─── Available data ───
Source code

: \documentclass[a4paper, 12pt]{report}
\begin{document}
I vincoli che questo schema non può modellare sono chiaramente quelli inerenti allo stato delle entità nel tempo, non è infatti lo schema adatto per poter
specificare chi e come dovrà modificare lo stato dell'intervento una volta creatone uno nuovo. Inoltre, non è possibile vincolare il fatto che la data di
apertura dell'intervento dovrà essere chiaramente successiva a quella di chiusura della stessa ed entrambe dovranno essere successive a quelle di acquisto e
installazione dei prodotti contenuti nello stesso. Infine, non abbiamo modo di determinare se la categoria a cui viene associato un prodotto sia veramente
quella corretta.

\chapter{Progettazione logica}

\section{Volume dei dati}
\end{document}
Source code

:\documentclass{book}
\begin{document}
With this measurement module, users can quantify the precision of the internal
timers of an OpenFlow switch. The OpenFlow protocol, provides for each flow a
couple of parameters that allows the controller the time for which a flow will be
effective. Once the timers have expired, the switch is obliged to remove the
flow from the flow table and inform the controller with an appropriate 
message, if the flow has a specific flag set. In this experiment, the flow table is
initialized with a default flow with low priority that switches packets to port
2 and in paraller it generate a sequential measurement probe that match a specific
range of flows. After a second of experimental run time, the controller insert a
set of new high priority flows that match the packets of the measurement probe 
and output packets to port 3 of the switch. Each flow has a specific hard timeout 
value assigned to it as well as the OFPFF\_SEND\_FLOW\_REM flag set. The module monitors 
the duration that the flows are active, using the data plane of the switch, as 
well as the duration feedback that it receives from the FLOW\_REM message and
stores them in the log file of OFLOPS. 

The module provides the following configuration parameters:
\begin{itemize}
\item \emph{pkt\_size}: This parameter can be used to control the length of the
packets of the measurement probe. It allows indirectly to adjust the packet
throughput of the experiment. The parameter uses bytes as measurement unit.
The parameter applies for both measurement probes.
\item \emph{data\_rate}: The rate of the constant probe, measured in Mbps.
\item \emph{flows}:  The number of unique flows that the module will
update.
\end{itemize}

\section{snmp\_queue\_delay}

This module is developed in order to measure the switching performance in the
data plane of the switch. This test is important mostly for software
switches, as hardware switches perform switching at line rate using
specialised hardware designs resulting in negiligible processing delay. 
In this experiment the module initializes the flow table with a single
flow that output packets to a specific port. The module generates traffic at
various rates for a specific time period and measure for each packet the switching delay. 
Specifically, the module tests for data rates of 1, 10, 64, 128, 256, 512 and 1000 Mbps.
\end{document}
───
What to produce
Retype the data in full, and keep every line identical to the original.

Expected answer
Source code

: \documentclass[a4paper, 12pt]{report}
\begin{document}
I vincoli che questo schema non può modellare sono chiaramente quelli inerenti allo stato delle entità nel tempo, non è infatti lo schema adatto per poter
specificare chi e come dovrà modificare lo stato dell'intervento una volta creatone uno nuovo. Inoltre, non è possibile vincolare il fatto che la data di
apertura dell'intervento dovrà essere chiaramente successiva a quella di chiusura della stessa ed entrambe dovranno essere successive a quelle di acquisto e
installazione dei prodotti contenuti nello stesso. Infine, non abbiamo modo di determinare se la categoria a cui viene associato un prodotto sia veramente
quella corretta.

\chapter{Progettazione logica}

\section{Volume dei dati}
\end{document}
Source code

:\documentclass{book}
\begin{document}
With this measurement module, users can quantify the precision of the internal
timers of an OpenFlow switch. The OpenFlow protocol, provides for each flow a
couple of parameters that allows the controller the time for which a flow will be
effective. Once the timers have expired, the switch is obliged to remove the
flow from the flow table and inform the controller with an appropriate 
message, if the flow has a specific flag set. In this experiment, the flow table is
initialized with a default flow with low priority that switches packets to port
2 and in paraller it generate a sequential measurement probe that match a specific
range of flows. After a second of experimental run time, the controller insert a
set of new high priority flows that match the packets of the measurement probe 
and output packets to port 3 of the switch. Each flow has a specific hard timeout 
value assigned to it as well as the OFPFF\_SEND\_FLOW\_REM flag set. The module monitors 
the duration that the flows are active, using the data plane of the switch, as 
well as the duration feedback that it receives from the FLOW\_REM message and
stores them in the log file of OFLOPS. 

The module provides the following configuration parameters:
\begin{itemize}
\item \emph{pkt\_size}: This parameter can be used to control the length of the
packets of the measurement probe. It allows indirectly to adjust the packet
throughput of the experiment. The parameter uses bytes as measurement unit.
The parameter applies for both measurement probes.
\item \emph{data\_rate}: The rate of the constant probe, measured in Mbps.
\item \emph{flows}:  The number of unique flows that the module will
update.
\end{itemize}

\section{snmp\_queue\_delay}

This module is developed in order to measure the switching performance in the
data plane of the switch. This test is important mostly for software
switches, as hardware switches perform switching at line rate using
specialised hardware designs resulting in negiligible processing delay. 
In this experiment the module initializes the flow table with a single
flow that output packets to a specific port. The module generates traffic at
various rates for a specific time period and measure for each packet the switching delay. 
Specifically, the module tests for data rates of 1, 10, 64, 128, 256, 512 and 1000 Mbps.
\end{document}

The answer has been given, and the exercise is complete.